Consistent with our aspirations to adapt our asset portfolio for success in this ever-changing environment, we are pleased to announce the following changes to our leadership structure effective May 3, 2018:

Ms. Rochelle Estep has been promoted to the position of Vice President, Strategy and Planning. Rochelle, began her career at Bonavista as a Development Engineer in 2006 and was integral in the development of our Hoadley Glauconite play. In 2014, she was promoted to Manager, Development and Engineering and in 2017 she was promoted to Director, Business and Commercial Development. Rochelle will now play an instrumental role in the design and execution of our long-term strategy and planning initiatives as an organization. Rochelle is a Professional Engineer and holds an MBA degree.

Mr. Scott Shimek has assumed the role of Vice President, Resource Development. Scott has been with Bonavista since 2006 and has contributed to the success of our production, development and operations initiatives over the past 12 years. He was promoted to his previous position of Vice President, Operations in 2015. Scott will now lead the resource development team in their pursuit of best-in-class development within our asset portfolio.
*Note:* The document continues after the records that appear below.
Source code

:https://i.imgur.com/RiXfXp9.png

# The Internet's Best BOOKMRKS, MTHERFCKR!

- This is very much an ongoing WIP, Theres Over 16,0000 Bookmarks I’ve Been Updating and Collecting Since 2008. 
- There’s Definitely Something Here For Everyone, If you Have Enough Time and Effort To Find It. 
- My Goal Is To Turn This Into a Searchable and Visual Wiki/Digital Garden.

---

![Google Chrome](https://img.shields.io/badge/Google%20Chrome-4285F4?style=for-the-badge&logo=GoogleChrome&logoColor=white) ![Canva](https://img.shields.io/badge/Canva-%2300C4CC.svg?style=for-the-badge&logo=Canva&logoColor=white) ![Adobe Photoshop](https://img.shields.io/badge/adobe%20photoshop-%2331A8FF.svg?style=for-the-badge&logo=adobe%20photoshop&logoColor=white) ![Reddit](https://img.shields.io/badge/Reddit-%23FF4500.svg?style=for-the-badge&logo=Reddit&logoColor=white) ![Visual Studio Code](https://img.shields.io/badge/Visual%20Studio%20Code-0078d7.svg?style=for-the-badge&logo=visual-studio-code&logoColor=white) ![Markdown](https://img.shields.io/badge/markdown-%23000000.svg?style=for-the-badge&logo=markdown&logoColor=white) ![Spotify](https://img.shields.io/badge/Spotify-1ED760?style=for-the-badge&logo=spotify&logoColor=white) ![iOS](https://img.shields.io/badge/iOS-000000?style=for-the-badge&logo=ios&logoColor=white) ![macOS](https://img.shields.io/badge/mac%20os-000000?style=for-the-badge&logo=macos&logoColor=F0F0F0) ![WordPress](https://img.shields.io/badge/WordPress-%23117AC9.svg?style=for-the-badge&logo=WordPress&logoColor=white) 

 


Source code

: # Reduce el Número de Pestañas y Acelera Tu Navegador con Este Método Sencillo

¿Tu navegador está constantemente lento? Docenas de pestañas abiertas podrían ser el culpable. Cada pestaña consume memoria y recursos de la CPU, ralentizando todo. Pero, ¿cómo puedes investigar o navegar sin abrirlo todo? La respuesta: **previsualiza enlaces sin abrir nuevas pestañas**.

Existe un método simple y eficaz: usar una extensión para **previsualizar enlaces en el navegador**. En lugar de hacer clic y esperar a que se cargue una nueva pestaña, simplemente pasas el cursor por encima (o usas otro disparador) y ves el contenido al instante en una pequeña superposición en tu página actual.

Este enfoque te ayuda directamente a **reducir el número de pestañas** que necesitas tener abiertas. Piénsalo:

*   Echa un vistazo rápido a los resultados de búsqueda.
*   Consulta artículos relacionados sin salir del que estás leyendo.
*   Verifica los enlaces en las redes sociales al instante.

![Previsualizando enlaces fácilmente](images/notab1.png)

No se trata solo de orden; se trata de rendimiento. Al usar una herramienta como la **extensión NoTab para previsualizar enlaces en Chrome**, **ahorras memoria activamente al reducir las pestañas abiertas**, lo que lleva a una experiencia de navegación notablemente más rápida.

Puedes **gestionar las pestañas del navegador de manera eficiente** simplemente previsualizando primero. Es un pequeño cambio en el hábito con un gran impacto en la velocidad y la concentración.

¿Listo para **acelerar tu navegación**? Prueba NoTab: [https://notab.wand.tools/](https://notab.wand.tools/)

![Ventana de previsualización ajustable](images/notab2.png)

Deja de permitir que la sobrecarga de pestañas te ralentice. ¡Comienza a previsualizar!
Mr. Colin Ranger has assumed the expanded role of Vice President, Operations. Colin has been instrumental in the design and execution of our production and field operations success over the past 11 years. Colin will continue to lead our field operations team as he takes on the additional responsibility in our drilling, completions, and facility operations as well as our health, safety and environment initiatives.

We thank our shareholders for their continued support through this ever-changing business environment and our employees for their commitment to our long-term vision. We are excited to move forward within a transformed organizational structure as we aspire to be the most efficient provider of energy in western Canada. We are also confident that our strategies for 2018 are appropriate in the current environment and we look forward to delivering on our objectives over the course of the year.